After launching a similar platform in Europe, Allset launched in late September with about 30 California restaurants. Matviyenko, the company’s CEO, says tech-savvy diners and busy businesspeople are the primary target audience.

Prospect Restaurant, a trendy 168-seat spot in San Francisco’s SoMa neighborhood, started using the Allset app in September. Laura Lascoe, Prospect’s new media manager, says the app’s utility is very supportive of restaurants—and flexible. Prospect planned to freeze the app during its busy December weeks. Allset also only charges restaurants $1 per table.

While some restaurants may use Allset to have food waiting on customers, Lascoe says Prospect still waits until customers are seated at their table to make a dish. But Lascoe says it still helps expedite things for the customers and the restaurant.

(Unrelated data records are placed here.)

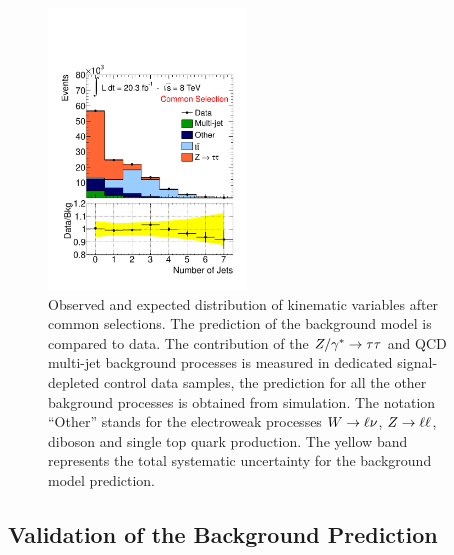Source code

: \begin{figure}[p]
\begin{center}
            \includegraphics[width=0.47\textwidth]{figure/final_plots/std_presel_nJet_tag.pdf}


    \end{center}
    \caption{ 
	Observed and expected distribution of  kinematic variables after common selections. 
	The prediction of the  background model is compared to  data.
	The contribution of the $Z/\gamma^*\rightarrow \tau\tau$ and QCD multi-jet background processes is measured in  dedicated  signal-depleted control data samples,
	the prediction for all the other bakground processes is obtained from simulation.
 	The notation ``Other'' stands 	for the electroweak processes $W\rightarrow \ell \nu$, $Z\rightarrow \ell \ell$, diboson and single top quark production.
	The yellow band represents the total systematic uncertainty for the background model prediction.}
   \label{fig:validation}
\end{figure}



\subsection{Validation of the \ttbar Background Prediction}
\label{sec:top_est}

“Allset eliminates time with being presented menus, waiting for a server to return with drinks, and taking an order,” Lascoe says. “The food is not sitting somewhere ready for you but that cluttered service process in substantially reduced.”

Prospect, which draws customers from the many startups in its neighborhood, decided to ease into the app, seating about four to six tables a week from it. And its customers are already used to similar technology: about six in 10 of the restaurant’s reservations come from OpenTable.

Lascoe says the restaurant isn’t pushing Allset on all customers, but is promoting it across its social media accounts. So far, Lascoe says, busy business customers have responded positively.

“People want service, they want efficiency and they want it within their allocated time so they don’t miss their next meeting,” she says.